Uber Reports Growth, But Loses $5.6B on Investments


Uber on Wednesday reported strong growth in its ride-hailing and delivery business, saying it continues to bounce back from a pandemic slump despite losing $5.6 billion from investments in other ride-sharing companies, primarily Chinese service Didi.

The company reported revenue of $6.9 billion in the first three months of 2022, beating analysts’ expectations and jumping 136 percent compared to the same period last year, when Covid vaccines were scarce and people didn’t travel much. Uber also said it recorded 1.7 billion trips during the quarter, with 115 million people using its platform each month, up 18 percent and 17 percent, respectively.

Throughout the pandemic, Uber’s financial results have been an indicator of broader economic health and travel appetite, the company’s weaker quarters correspond to spikes in coronavirus cases and increased lockdowns, and stronger results often indicate periods of greater normalcy.

“People have turned to Uber as they return to offices, restaurants, bars, stadiums and airports around the world,” the company’s CEO, Dara Khosrowshahi, told investors. He added that the company’s results “clearly show that we are on a strong path out of the pandemic.”
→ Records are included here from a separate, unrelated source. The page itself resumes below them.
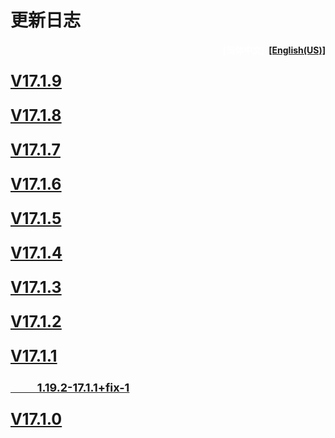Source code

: # 更新日志   

<div align=right><p style="color:white;font-size:18
    px;font-weight:bold;">[简体中文]&nbsp;&nbsp;<a href="../../en_us/updates/root.md">[English(US)]</a></p></div>

<p style="color:white;font-size:25px;font-weight:bold;"><a href="v17.1.9.md">V17.1.9</a></p>

<p style="color:white;font-size:25px;font-weight:bold;"><a href="v17.1.8.md">V17.1.8</a></p>

<p style="color:white;font-size:25px;font-weight:bold;"><a href="v17.1.7.md">V17.1.7</a></p>

<p style="color:white;font-size:25px;font-weight:bold;"><a href="v17.1.6.md">V17.1.6</a></p>

<p style="color:white;font-size:25px;font-weight:bold;"><a href="v17.1.5.md">V17.1.5</a></p>

<p style="color:white;font-size:25px;font-weight:bold;"><a href="v17.1.4.md">V17.1.4</a></p>

<p style="color:white;font-size:25px;font-weight:bold;"><a href="v17.1.3.md">V17.1.3</a></p>

<p style="color:white;font-size:25px;font-weight:bold;"><a href="v17.1.2.md">V17.1.2</a></p>

<p style="color:white;font-size:25px;font-weight:bold;"><a href="v17.1.1.md">V17.1.1</a></p>

<p style="color:white;font-size:18px;font-weight:bold;"><a href="v17.1.1+fix-1.md">&nbsp;&nbsp;&nbsp;&nbsp;&nbsp;&nbsp;&nbsp;&nbsp;&nbsp;&nbsp;1.19.2-17.1.1+fix-1</a></p>

<p style="color:white;font-size:25px;font-weight:bold;"><a href="v17.1.0.md">V17.1.0</a></p>







​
Still, Uber’s investments in other ride-sharing businesses around the world continue to hamper its profitability. Of the approximately $6 billion loss, $5.6 billion came from changes in the valuation of other companies in which it has a stake. Didi’s value has plummeted since it went public last year.

Revenue from Uber’s ride-hailing business was up nearly 200 percent from the same period last year – despite the slowdown at the start of the quarter due to the Omicron variant – and Uber’s food delivery business grew 12 percent as people largely returned to restaurants. and grocery stores.

He said that while Uber’s business continues to lose money, it is approaching profitability. Excluding certain expenses such as stock compensation and Didi losses, Uber had another profitable quarter, with free cash flow close to breakeven.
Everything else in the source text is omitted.